25 de março de 2013

Seb, the silly


Imaginemos a cena: um tenente, na linha de frente numa guerra, recebe uma ordem para retirar suas tropas do combate e consolidar sua posição. Só que, ao invés de cumprir a tal ordem, resolve, por conta própria, atacar a posição inimiga, o que faz com êxito. E que, informado do ocorrido, o comandante decida pelo seguinte:
            - Deem-lhe uma medalha pelo ataque bem sucedido e, logo em seguida, enviem-no à Corte Marcial por desobedecer uma ordem direta.
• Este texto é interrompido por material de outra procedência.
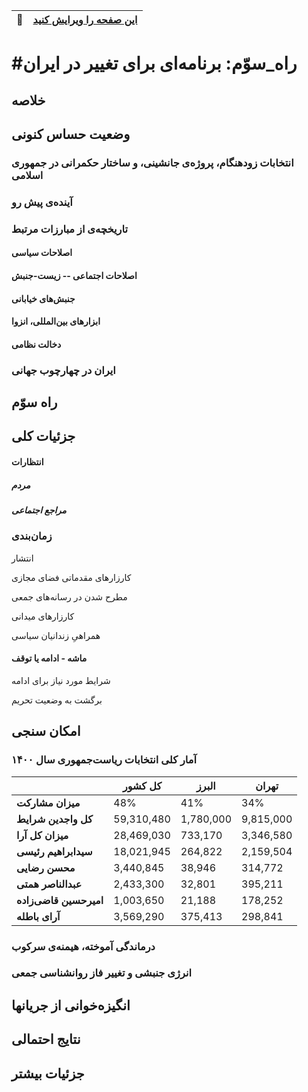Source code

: <div style="text-align: right"> 

| :memo:        | [این صفحه را ویرایش کنید](https://github.com/peymanr/thirdway/edit/main/README.md)|
|---------------|:------------------------|

</div>

# #راه_سوّم: برنامه‌ای برای تغییر در ایران

## خلاصه

## وضعیت حساس کنونی

### انتخابات زودهنگام، پروژه‌ی جانشینی، و ساختار حکمرانی در جمهوری اسلامی

### آینده‌ی پیش رو

### تاریخچه‌ی از مبارزات مرتبط

#### اصلاحات سیاسی
#### اصلاحات اجتماعی -- زیست-جنبش 
#### جنبش‌های خیابانی
#### ابزارهای بین‌المللی، انزوا
#### دخالت نظامی
### ایران در چهارچوب جهانی


## راه سوّم

## جزئیات کلی

#### انتظارات

##### مردم 

##### مراجع اجتماعی

### زمان‌بندی

انتشار

کارزارهای مقدماتی فضای مجازی

مطرح شدن در رسانه‌های جمعی

کارزارهای میدانی

همراهیِ زندانیان سیاسی

#### ماشه - ادامه یا توقف

شرایط مورد نیاز برای ادامه

برگشت به وضعیت تحریم


## امکان سنجی
### آمار کلی انتخابات ریاست‌جمهوری سال ۱۴۰۰
|                              | کل کشور             | البرز            | تهران            |
|------------------------------|---------------------|------------------|------------------|
| **میزان مشارکت**             | 48%                | 41%              | 34%              |
| **کل واجدین شرایط**          | 59,310,480         | 1,780,000        | 9,815,000        |
| **میزان کل آرا**             | 28,469,030         | 733,170          | 3,346,580        |
| **سیدابراهیم رئیسی**         | 18,021,945         | 264,822          | 2,159,504        |
| **محسن رضایی**               | 3,440,845          | 38,946           | 314,772          |
| **عبدالناصر همتی**           | 2,433,300          | 32,801           | 395,211          |
| **امیرحسین قاضی‌زاده**       | 1,003,650          | 21,188           | 178,252          |
| **آرای باطله**               | 3,569,290          | 375,413          | 298,841          |


### درماندگی آموخته، هیمنه‌ی سرکوب

### انرژی جنبشی و تغییر فاز روانشناسی جمعی 

## انگیزه‌خوانی از جریانها

## نتایج احتمالی

## جزئیات بیشتر




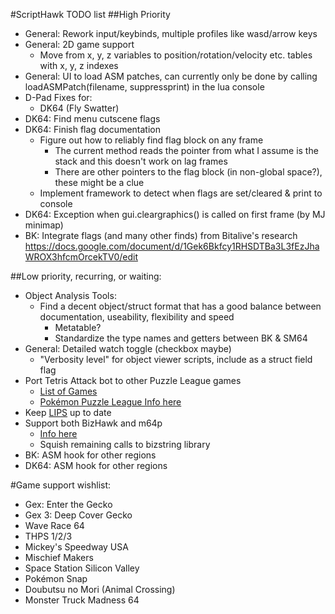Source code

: #ScriptHawk TODO list
##High Priority
- General: Rework input/keybinds, multiple profiles like wasd/arrow keys
- General: 2D game support
	- Move from x, y, z variables to position/rotation/velocity etc. tables with x, y, z indexes
- General: UI to load ASM patches, can currently only be done by calling loadASMPatch(filename, suppressprint) in the lua console
- D-Pad Fixes for:
	- DK64 (Fly Swatter)
- DK64: Find menu cutscene flags
- DK64: Finish flag documentation
	- Figure out how to reliably find flag block on any frame
		- The current method reads the pointer from what I assume is the stack and this doesn't work on lag frames
		- There are other pointers to the flag block (in non-global space?), these might be a clue
	- Implement framework to detect when flags are set/cleared & print to console
- DK64: Exception when gui.cleargraphics() is called on first frame (by MJ minimap)
- BK: Integrate flags (and many other finds) from Bitalive's research https://docs.google.com/document/d/1Gek6Bkfcy1RHSDTBa3L3fEzJhaWROX3hfcmOrcekTV0/edit

##Low priority, recurring, or waiting:
- Object Analysis Tools:
	- Find a decent object/struct format that has a good balance between documentation, useability, flexibility and speed
		- Metatable?
		- Standardize the type names and getters between BK & SM64
- General: Detailed watch toggle (checkbox maybe)
	- "Verbosity level" for object viewer scripts, include as a struct field flag
- Port Tetris Attack bot to other Puzzle League games
	- [List of Games](http://www.speedrun.com/puzzle_league)
	- [Pokémon Puzzle League Info here](https://github.com/mupen64plus/mupen64plus-user-issues/issues/567)
- Keep [LIPS](https://github.com/notwa/lips) up to date
- Support both BizHawk and m64p
	- [Info here](https://github.com/notwa/mm/commit/90d30e218f3128fb130e54bd8662527bdd73f40f)
	- Squish remaining calls to bizstring library
- BK: ASM hook for other regions
- DK64: ASM hook for other regions

#Game support wishlist:
- Gex: Enter the Gecko
- Gex 3: Deep Cover Gecko
- Wave Race 64
- THPS 1/2/3
- Mickey's Speedway USA
- Mischief Makers
- Space Station Silicon Valley
- Pokémon Snap
- Doubutsu no Mori (Animal Crossing)
- Monster Truck Madness 64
            Difícil imaginar? Pois deve ser mais ou menos esse o sentimento corrente na equipe Red Bull de F-1 nesta segunda-feira pós-GP da Malásia. Na pista, os dois pilotos da equipe, ocupando as duas primeiras posições na prova, receberam a mesma instrução para mudar o regime de rotações dos motores e poupar seus equipamentos. “Trazer as crianças para casa”, como gostava de dizer a Ferrari. Mas eis que o alemão Sebastian Vettel, tricampeão do mundo e um dos mais completos pilotos da atualidade, resolve desobedecer a ordem e ataca seu companheiro de equipe brigando pela primeira posição, que acaba por conquistar, já que seu rival havia obedecido à ordem recebida e tinha um motor que, naquela altura da prova, rendia menos. Num mundo politicamente correto (e político) como a F-1, o comentário da equipe pelo rádio soou quase como uma Corte Marcial: “This is silly, Seb”, isso é bobo, Seb. Não era o combinado. Não era o correto. Não era o justo. E não foram precisos mais do que alguns minutos para que o próprio Seb, constrangidíssimo na sala de imprensa na entrevista pós-prova, reconheceu o tamanho da besteira que havia feito, pediu desculpas, e tal. O que, obviamente, não retirou de seu companheiro de equipe Mark Webber a cara de pouquíssimos amigos que tinha na ocasião.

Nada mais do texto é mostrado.